The paper highlights that Latin American schools have experienced historical tensions between two paradigms: the traditional model, focused on repetition, control, and the linear transmission of content, and the emerging paradigm, which conceives of learning as a vital, relational experience deeply rooted in the territory. Authors such as Freire, Maturana, Assmann, Sousa Santos, and Martínez Miguélez agree that knowledge is constructed in dialogue with life, community, and emotions, recognizing that students are not passive recipients but active subjects of knowledge.
The document emphasizes that school positivism fragmented knowledge, silenced diversity, and weakened the relationship with the community. From this perspective, Bourdieu and Passeron explain how schools reproduce social inequalities when they ignore the cultural capital of the territory. The traditional school, with its closed classroom, thus becomes a space that domesticates more than it emancipates.

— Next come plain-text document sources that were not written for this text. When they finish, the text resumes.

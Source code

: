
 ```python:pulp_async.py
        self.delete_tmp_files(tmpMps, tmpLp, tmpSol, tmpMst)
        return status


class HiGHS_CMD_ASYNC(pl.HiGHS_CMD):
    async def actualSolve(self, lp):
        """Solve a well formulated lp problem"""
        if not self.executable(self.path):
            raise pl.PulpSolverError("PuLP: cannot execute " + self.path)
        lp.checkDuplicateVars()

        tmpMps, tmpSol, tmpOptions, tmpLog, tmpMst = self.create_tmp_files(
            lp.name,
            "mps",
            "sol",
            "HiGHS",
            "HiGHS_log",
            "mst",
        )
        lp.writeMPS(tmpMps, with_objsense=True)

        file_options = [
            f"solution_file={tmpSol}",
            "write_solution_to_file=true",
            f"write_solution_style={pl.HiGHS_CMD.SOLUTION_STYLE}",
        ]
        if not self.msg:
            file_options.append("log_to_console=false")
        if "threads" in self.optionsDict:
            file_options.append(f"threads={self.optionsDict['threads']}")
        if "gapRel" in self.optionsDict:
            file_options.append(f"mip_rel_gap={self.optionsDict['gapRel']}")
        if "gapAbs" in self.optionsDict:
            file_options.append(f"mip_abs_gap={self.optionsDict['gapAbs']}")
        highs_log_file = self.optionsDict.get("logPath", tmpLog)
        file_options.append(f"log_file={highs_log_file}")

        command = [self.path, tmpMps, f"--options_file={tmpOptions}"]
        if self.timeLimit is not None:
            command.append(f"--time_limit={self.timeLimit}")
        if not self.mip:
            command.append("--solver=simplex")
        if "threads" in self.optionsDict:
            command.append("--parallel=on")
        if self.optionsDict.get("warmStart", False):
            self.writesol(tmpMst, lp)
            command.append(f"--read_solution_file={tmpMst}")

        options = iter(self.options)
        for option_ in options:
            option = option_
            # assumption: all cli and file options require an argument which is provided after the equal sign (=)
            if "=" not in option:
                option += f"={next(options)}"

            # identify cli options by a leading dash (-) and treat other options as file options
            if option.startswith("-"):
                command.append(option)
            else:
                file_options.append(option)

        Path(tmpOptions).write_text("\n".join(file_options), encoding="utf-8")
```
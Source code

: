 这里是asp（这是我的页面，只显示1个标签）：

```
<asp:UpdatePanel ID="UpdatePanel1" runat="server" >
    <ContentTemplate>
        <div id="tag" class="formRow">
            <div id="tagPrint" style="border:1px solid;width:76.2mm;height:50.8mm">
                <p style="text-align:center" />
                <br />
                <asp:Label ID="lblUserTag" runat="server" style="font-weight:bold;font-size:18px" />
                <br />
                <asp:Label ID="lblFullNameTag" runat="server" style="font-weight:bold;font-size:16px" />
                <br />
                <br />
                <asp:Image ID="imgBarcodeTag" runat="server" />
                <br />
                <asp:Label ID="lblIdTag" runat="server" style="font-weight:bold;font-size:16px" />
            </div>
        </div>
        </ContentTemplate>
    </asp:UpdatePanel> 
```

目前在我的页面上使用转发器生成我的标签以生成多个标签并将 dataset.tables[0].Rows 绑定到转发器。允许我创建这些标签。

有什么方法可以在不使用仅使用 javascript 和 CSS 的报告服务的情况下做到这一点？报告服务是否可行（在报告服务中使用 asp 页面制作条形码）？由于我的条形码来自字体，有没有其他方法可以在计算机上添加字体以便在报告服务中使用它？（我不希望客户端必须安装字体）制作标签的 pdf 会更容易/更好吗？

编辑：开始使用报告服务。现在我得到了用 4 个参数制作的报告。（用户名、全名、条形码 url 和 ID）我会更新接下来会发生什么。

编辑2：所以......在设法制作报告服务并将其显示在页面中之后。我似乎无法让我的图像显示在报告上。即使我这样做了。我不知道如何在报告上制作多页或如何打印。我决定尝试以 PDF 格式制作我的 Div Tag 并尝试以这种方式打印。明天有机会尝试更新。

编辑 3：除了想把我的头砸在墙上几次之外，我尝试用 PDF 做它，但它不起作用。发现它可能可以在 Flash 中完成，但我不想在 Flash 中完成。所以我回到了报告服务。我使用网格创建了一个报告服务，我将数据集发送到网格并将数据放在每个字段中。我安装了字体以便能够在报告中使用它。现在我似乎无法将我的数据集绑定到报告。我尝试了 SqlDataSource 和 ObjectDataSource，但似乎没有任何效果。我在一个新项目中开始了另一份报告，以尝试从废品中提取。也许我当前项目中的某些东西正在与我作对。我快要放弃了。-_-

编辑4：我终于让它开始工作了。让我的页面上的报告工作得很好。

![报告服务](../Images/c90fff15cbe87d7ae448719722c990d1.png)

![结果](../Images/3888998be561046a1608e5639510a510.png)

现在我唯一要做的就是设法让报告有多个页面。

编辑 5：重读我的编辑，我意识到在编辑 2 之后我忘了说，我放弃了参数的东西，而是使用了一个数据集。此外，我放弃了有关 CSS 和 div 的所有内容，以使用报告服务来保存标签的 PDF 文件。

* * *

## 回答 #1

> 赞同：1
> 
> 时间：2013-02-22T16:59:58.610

In response, the paper proposes the concept of the “living classroom,” understood as a flexible, dynamic educational space that is open to the local area and sensitive to the experiences of students and communities. Living classrooms integrate practices such as social cartography, community dialogue, fieldwork, and collective reflection. Far from being limited to a physical classroom, these classrooms turn the environment into a learning setting, promoting a situated pedagogy that recognizes local history, culture, and knowledge.
A review of 57 academic articles showed that, although there have been advances in situated education and critical pedagogies, research on living classrooms remains scattered. This opens up a relevant field of research for primary school teachers and educational institutions seeking to strengthen the social relevance of their curriculum.
The paper concludes that living classrooms are an ethical and political commitment that reconfigures the relationship between school and territory. This approach promotes humanized curricula, less punitive assessments, more participatory methodologies, and an understanding of learning as a complex and deeply human process. Its implementation contributes to the school becoming a living environment that recognizes the voice of the student, integrates the knowledge of the community, and strengthens social transformation through education.Keywords:
School, situated pedagogy, living classrooms, territory, subjects.